Bórmida and Yanzón formed an eponymous studio whose projects are led by both of them. After their divorce, the associates continued working together in the same arrangement. One of their daughters, Luisa Yanzón, is an architect and also works for the studio doing interior design.

Bórmida's works are based on an integrative conceptualization of architecture and context, understood as a natural and cultural landscape, which seeks to give architecture a transcendent support and projection, to contribute to regional identity. Her experience comes from professional practice and also from university teaching and research. She has been a Professor Emeritus at the University of Mendoza since 2011, where she was Associate Professor of History of Architecture and Urban Planning from 1973 to 2005 and founder and director of the Institute of Architectural and Urban Culture. Alberto Nicolini worked with her to consolidate the institute, which was something exceptional in a private university. There she developed themes of cultural heritage and Andean regional identity and initiated a line of research on Cultural Heritage of Wine in Mendoza. She was called on by the Regional Government of Andalusia to edit, together with Graciela Moretti, an architectural guide for Mendoza.

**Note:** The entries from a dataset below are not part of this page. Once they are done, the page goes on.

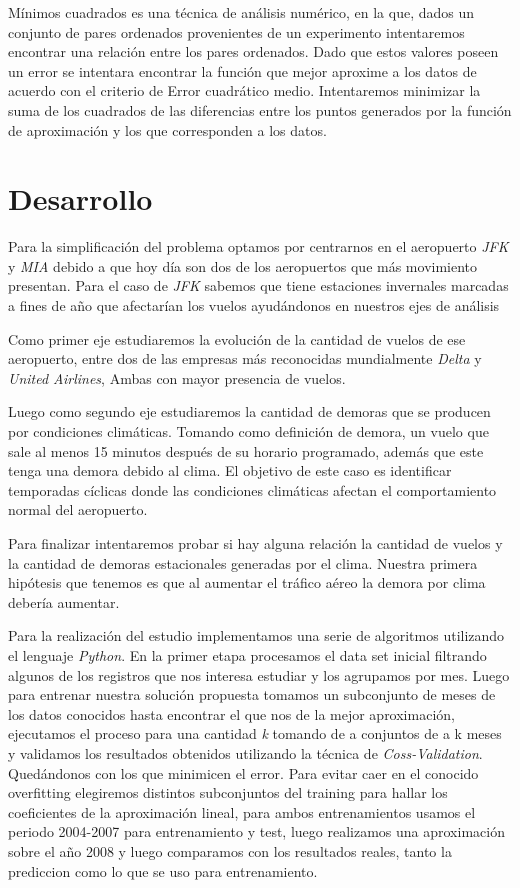 \documentclass{endm}
\begin{document}
Mínimos cuadrados es una técnica de análisis numérico, en la que, dados un conjunto de pares ordenados provenientes de un experimento intentaremos encontrar una relación entre los pares ordenados. Dado que estos valores poseen un error se intentara encontrar la función que mejor aproxime a los datos de acuerdo con el criterio de Error cuadrático medio. Intentaremos minimizar la suma de los cuadrados de las diferencias entre los puntos generados por la función de aproximación y los que corresponden a los datos.

\section{Desarrollo}

Para la simplificación del problema optamos por centrarnos en el aeropuerto \textit{JFK} y \textit{MIA} debido a que hoy día son dos de los aeropuertos que más movimiento presentan. Para el caso de \textit{JFK} sabemos que tiene estaciones invernales marcadas a fines de año que afectarían los vuelos ayudándonos en nuestros ejes de análisis

Como primer eje estudiaremos la evolución de la cantidad de vuelos de ese aeropuerto, entre dos de las empresas más reconocidas mundialmente \textit{Delta} y \textit{United Airlines}, Ambas con mayor presencia de vuelos. 

Luego como segundo eje estudiaremos la cantidad de demoras que se producen por condiciones climáticas. Tomando como definición de demora, un vuelo que sale al menos 15 minutos después de su horario programado, además que este tenga una demora debido al clima.
El objetivo de este caso es identificar temporadas cíclicas donde las condiciones climáticas afectan el comportamiento normal del aeropuerto. 

Para finalizar intentaremos probar si hay alguna relación la cantidad de vuelos y la cantidad de demoras estacionales generadas por el clima. Nuestra primera hipótesis que tenemos es que al aumentar el tráfico aéreo la demora por clima debería aumentar.

Para la realización del estudio implementamos una serie de algoritmos utilizando el lenguaje \textit{Python}. En la primer etapa procesamos el data set inicial filtrando algunos de los registros que nos interesa estudiar y los agrupamos por mes. Luego para entrenar nuestra solución propuesta tomamos un subconjunto de meses de los datos conocidos hasta encontrar el que nos de la mejor aproximación, ejecutamos el proceso para una cantidad \textit{k} tomando de a conjuntos de a k meses y validamos los resultados obtenidos utilizando la técnica de \textit{Coss-Validation}. Quedándonos con los que minimicen el error. Para evitar caer en el conocido overfitting elegiremos distintos subconjuntos del training para hallar los coeficientes de la aproximación lineal, para ambos entrenamientos usamos el periodo 2004-2007 para entrenamiento y test, luego realizamos una aproximación sobre el año 2008 y luego comparamos con los resultados reales, tanto la prediccion como lo que se uso para entrenamiento.
\end{document}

From 1995 to 2003 she was a delegate of the National Commission of Museums and of Monuments and Historical Places (CNMMyLH) and of the International Council on Monuments and Sites (ICOMOS) Argentina. Bórmida started on this track early in her career when she participated in the meetings organized by the Institute of History coordinated by Marina Waisman, a pioneer in the field in Argentina. In 2007 she was recognized by the Office of the President of Italy with the Order of the Star of Italian Solidarity. In 2014 she was declared an illustrious citizen of the city of Mendoza.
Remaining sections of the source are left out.